## Source records

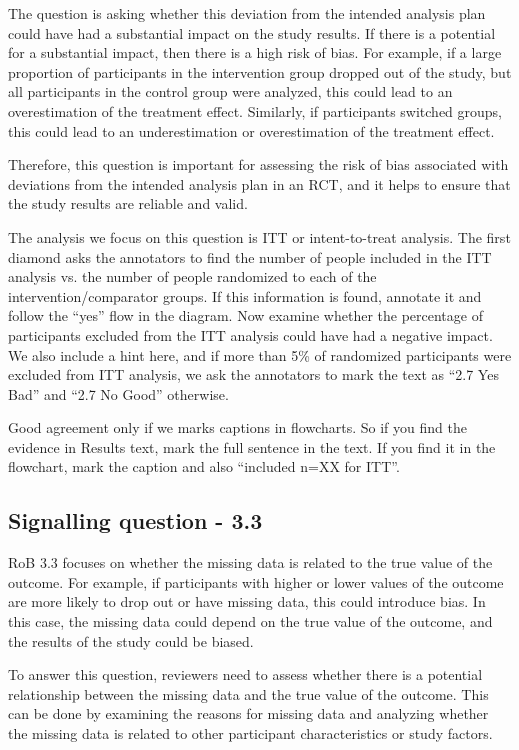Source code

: \documentclass[sn-mathphys,Numbered]{sn-jnl}%
\begin{document}
The question is asking whether this deviation from the intended analysis plan could have had a substantial impact on the study results. If there is a potential for a substantial impact, then there is a high risk of bias. For example, if a large proportion of participants in the intervention group dropped out of the study, but all participants in the control group were analyzed, this could lead to an overestimation of the treatment effect. Similarly, if participants switched groups, this could lead to an underestimation or overestimation of the treatment effect.

Therefore, this question is important for assessing the risk of bias associated with deviations from the intended analysis plan in an RCT, and it helps to ensure that the study results are reliable and valid.


The analysis we focus on this question is ITT or intent-to-treat analysis.
The first diamond asks the annotators to find the number of people included in the ITT analysis vs. the number of people randomized to each of the intervention/comparator groups. 
If this information is found, annotate it and follow the ``yes'' flow in the diagram.
Now examine whether the percentage of participants excluded from the ITT analysis could have had a negative impact.
We also include a hint here, and if more than 5\% of randomized participants were excluded from ITT analysis, we ask the annotators to mark the text as ``2.7 Yes Bad'' and ``2.7 No Good'' otherwise.

Good agreement only if we marks captions in flowcharts.
So if you find the evidence in Results text, mark the full sentence in the text.
If you find it in the flowchart, mark the caption and also ``included n=XX for ITT''.
%
%
%
%
%
%
%
\subsection*{Signalling question - 3.3 }
%
RoB 3.3 focuses on whether the missing data is related to the true value of the outcome. For example, if participants with higher or lower values of the outcome are more likely to drop out or have missing data, this could introduce bias. In this case, the missing data could depend on the true value of the outcome, and the results of the study could be biased.

To answer this question, reviewers need to assess whether there is a potential relationship between the missing data and the true value of the outcome. This can be done by examining the reasons for missing data and analyzing whether the missing data is related to other participant characteristics or study factors.
\end{document}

## Task description
Output the listing exactly, without images.

## Task result
Source code

: \documentclass[sn-mathphys,Numbered]{sn-jnl}%
\begin{document}
The question is asking whether this deviation from the intended analysis plan could have had a substantial impact on the study results. If there is a potential for a substantial impact, then there is a high risk of bias. For example, if a large proportion of participants in the intervention group dropped out of the study, but all participants in the control group were analyzed, this could lead to an overestimation of the treatment effect. Similarly, if participants switched groups, this could lead to an underestimation or overestimation of the treatment effect.

Therefore, this question is important for assessing the risk of bias associated with deviations from the intended analysis plan in an RCT, and it helps to ensure that the study results are reliable and valid.


The analysis we focus on this question is ITT or intent-to-treat analysis.
The first diamond asks the annotators to find the number of people included in the ITT analysis vs. the number of people randomized to each of the intervention/comparator groups. 
If this information is found, annotate it and follow the ``yes'' flow in the diagram.
Now examine whether the percentage of participants excluded from the ITT analysis could have had a negative impact.
We also include a hint here, and if more than 5\% of randomized participants were excluded from ITT analysis, we ask the annotators to mark the text as ``2.7 Yes Bad'' and ``2.7 No Good'' otherwise.

Good agreement only if we marks captions in flowcharts.
So if you find the evidence in Results text, mark the full sentence in the text.
If you find it in the flowchart, mark the caption and also ``included n=XX for ITT''.
%
%
%
%
%
%
%
\subsection*{Signalling question - 3.3 }
%
RoB 3.3 focuses on whether the missing data is related to the true value of the outcome. For example, if participants with higher or lower values of the outcome are more likely to drop out or have missing data, this could introduce bias. In this case, the missing data could depend on the true value of the outcome, and the results of the study could be biased.

To answer this question, reviewers need to assess whether there is a potential relationship between the missing data and the true value of the outcome. This can be done by examining the reasons for missing data and analyzing whether the missing data is related to other participant characteristics or study factors.
\end{document}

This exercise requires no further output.